People like this author that sent me into this multi-sided and rambling debate with myself (and maybe you), make “good points” that we all “want to agree with”; and so we erroneously neglect the true theme, the more devious purpose, and the bent point of view of people like this. They want to wield their own power of communication without giving their audience that same power. They control the narrative. They control the “conversation”. So, while they encourage you to give up and be nice, or learn a bit more before you take a stand, they speak or write as nicely to you as all dictatorial bullies do and without themselves, giving up an inch of their stated “expertise” or power. The opiate of the masses has long been, not religion, but the idea that we should all be nice little sheep who don’t argue with authority, whether that authority is your Pope, your President, or your BFF on Facebook.

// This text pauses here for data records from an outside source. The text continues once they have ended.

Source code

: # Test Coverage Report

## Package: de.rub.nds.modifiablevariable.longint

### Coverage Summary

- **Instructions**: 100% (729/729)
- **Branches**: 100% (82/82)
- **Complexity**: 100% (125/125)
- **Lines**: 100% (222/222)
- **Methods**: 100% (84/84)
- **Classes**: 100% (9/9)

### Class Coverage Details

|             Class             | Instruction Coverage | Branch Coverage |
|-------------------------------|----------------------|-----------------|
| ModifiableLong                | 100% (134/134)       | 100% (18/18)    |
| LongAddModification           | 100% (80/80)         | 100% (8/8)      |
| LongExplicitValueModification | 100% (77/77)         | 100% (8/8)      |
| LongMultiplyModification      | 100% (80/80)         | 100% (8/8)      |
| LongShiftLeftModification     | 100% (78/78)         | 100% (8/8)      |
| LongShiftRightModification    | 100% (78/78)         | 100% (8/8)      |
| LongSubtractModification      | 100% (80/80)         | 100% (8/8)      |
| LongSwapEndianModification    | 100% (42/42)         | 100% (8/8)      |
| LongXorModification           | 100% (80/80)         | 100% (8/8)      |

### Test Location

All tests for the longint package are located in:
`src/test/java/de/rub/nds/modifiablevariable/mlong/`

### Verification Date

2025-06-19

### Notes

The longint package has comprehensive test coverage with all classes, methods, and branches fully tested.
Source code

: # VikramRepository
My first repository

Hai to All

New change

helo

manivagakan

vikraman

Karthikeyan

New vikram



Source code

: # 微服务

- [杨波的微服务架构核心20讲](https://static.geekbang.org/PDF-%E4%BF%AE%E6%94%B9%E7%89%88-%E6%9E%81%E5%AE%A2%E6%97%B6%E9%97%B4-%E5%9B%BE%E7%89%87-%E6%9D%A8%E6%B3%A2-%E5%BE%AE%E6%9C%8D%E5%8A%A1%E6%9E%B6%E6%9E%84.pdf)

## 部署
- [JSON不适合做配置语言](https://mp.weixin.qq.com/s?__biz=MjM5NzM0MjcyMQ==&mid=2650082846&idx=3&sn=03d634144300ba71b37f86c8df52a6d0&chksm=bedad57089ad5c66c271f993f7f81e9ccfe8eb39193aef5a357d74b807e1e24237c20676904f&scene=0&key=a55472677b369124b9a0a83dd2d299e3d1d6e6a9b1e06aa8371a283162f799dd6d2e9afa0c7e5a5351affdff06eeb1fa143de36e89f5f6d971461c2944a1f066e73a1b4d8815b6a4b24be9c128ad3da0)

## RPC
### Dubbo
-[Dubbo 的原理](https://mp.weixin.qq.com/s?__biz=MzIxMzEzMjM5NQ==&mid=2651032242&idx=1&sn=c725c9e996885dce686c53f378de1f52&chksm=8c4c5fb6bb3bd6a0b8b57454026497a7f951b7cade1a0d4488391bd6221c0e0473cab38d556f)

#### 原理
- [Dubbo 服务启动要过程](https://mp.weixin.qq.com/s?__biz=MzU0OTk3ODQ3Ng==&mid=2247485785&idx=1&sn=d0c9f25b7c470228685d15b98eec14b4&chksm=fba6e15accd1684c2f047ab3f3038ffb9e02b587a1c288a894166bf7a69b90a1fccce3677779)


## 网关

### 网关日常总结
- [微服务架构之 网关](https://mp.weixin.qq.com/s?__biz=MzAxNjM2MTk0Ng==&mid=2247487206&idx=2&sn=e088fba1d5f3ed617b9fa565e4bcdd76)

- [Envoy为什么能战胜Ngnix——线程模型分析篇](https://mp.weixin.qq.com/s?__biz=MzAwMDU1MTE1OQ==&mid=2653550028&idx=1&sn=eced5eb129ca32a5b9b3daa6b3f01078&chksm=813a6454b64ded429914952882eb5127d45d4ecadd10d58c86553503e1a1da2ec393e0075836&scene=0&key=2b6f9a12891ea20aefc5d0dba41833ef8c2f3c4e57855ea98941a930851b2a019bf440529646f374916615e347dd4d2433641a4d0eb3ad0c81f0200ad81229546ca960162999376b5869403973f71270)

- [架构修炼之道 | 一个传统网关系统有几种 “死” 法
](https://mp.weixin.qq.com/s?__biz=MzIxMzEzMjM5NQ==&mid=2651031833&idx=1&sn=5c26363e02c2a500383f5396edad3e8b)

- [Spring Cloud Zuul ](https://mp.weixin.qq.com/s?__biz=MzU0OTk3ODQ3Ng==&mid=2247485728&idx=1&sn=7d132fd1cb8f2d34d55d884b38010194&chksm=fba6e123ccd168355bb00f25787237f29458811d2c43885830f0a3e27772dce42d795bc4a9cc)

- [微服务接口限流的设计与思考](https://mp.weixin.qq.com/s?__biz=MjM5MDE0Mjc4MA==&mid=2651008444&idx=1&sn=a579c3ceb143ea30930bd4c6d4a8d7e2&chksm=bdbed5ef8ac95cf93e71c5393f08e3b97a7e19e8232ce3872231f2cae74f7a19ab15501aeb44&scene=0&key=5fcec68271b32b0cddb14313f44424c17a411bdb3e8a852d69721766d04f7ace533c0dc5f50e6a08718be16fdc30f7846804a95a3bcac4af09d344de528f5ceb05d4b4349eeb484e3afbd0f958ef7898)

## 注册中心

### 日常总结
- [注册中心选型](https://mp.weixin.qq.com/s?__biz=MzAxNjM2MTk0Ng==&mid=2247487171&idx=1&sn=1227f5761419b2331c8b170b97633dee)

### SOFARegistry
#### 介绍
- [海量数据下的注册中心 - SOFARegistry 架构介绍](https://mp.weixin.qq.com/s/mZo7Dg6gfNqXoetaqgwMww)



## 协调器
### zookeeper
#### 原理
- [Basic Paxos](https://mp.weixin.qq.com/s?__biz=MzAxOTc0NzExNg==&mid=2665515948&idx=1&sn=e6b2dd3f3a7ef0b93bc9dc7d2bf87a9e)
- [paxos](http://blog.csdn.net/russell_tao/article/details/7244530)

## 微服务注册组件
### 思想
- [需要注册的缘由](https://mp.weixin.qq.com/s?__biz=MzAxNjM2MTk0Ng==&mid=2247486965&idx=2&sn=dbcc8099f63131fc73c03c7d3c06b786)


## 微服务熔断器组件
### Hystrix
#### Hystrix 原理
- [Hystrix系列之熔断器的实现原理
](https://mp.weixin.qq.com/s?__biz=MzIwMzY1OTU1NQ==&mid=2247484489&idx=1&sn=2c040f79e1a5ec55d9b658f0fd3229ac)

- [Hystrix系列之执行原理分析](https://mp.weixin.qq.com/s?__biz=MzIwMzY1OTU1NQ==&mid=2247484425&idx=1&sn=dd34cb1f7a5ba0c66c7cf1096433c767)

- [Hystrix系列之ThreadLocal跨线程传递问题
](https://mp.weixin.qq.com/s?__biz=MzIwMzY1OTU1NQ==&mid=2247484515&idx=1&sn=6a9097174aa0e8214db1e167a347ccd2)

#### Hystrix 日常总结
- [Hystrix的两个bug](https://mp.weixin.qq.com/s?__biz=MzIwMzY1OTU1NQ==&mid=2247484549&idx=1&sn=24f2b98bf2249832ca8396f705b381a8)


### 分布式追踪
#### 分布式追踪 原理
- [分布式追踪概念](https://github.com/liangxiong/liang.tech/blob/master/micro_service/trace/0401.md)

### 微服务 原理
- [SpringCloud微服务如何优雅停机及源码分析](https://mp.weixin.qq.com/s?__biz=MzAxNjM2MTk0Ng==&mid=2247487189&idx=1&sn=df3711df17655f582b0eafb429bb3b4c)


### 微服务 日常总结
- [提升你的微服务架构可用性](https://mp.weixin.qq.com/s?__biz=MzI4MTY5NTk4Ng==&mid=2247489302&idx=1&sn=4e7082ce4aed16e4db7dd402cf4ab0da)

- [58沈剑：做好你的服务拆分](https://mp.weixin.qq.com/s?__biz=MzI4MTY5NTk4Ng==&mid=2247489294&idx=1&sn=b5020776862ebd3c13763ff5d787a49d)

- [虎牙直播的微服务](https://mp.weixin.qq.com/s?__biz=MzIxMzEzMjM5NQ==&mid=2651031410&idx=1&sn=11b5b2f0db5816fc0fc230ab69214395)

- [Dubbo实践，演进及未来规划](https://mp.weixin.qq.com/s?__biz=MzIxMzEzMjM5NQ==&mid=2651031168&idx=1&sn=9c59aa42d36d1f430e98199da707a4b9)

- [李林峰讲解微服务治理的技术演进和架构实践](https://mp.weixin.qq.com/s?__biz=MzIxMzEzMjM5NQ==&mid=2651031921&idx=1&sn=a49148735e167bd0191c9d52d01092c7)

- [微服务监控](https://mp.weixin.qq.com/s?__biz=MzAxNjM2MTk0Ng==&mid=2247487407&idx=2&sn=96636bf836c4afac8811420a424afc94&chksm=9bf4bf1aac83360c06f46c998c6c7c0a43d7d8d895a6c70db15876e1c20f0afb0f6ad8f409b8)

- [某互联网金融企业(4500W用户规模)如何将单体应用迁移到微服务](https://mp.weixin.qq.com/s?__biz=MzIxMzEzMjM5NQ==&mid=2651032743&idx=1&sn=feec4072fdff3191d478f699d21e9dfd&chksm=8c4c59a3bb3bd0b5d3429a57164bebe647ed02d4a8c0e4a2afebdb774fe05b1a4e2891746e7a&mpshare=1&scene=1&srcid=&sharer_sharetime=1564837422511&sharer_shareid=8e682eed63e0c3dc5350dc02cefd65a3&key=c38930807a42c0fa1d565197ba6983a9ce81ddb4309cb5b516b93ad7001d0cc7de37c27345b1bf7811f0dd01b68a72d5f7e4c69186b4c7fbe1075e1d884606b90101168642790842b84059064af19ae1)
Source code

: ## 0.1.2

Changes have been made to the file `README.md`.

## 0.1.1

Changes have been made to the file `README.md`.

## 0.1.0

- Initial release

I used to teach young people, you can’t control or craft how you write or debate something, until after you learn what it is you want to say and most importantly, why you need to communicate it. You must write and speak freely, feelingly, unafraid of error, but also unafraid of others who may come along later and point out to you that you might be wrong. We need not only freedom to disagree, but also good conscience to listen to other people’s arguments, and to accept other people’s ways of arguing, even if they argue with passion or emotion or even with wrong facts. When did we start thinking that by listening, we had to agree? When did we start thinking that we learn best by sitting still and shutting up? Or that it is better to never risk being publicly wrong because then we never risk being publicly right?
If we continue to unlearn how to argue, and go on disconnecting from discussing, debating, arguing, sometimes fighting our ideas even heatedly, pigheadedly, foolishly; then how will any of us ever learn which of all the doors ahead that we can open are the best ones? Sometimes, while we are standing, looking up and down the roads one might take, we need a good friend to argue with us, about the different directions one might use on this path called life.
If we are unwilling to argue with each other about important things, belief-type things, planet-survival type things, love thy neighbor type things, then we will not be remembered as smart, or wise or “Jesus-like” or likable beings on this planet. We will, if we somehow survive to be remembered by anyone at all, be remembered not as nice, but as lost.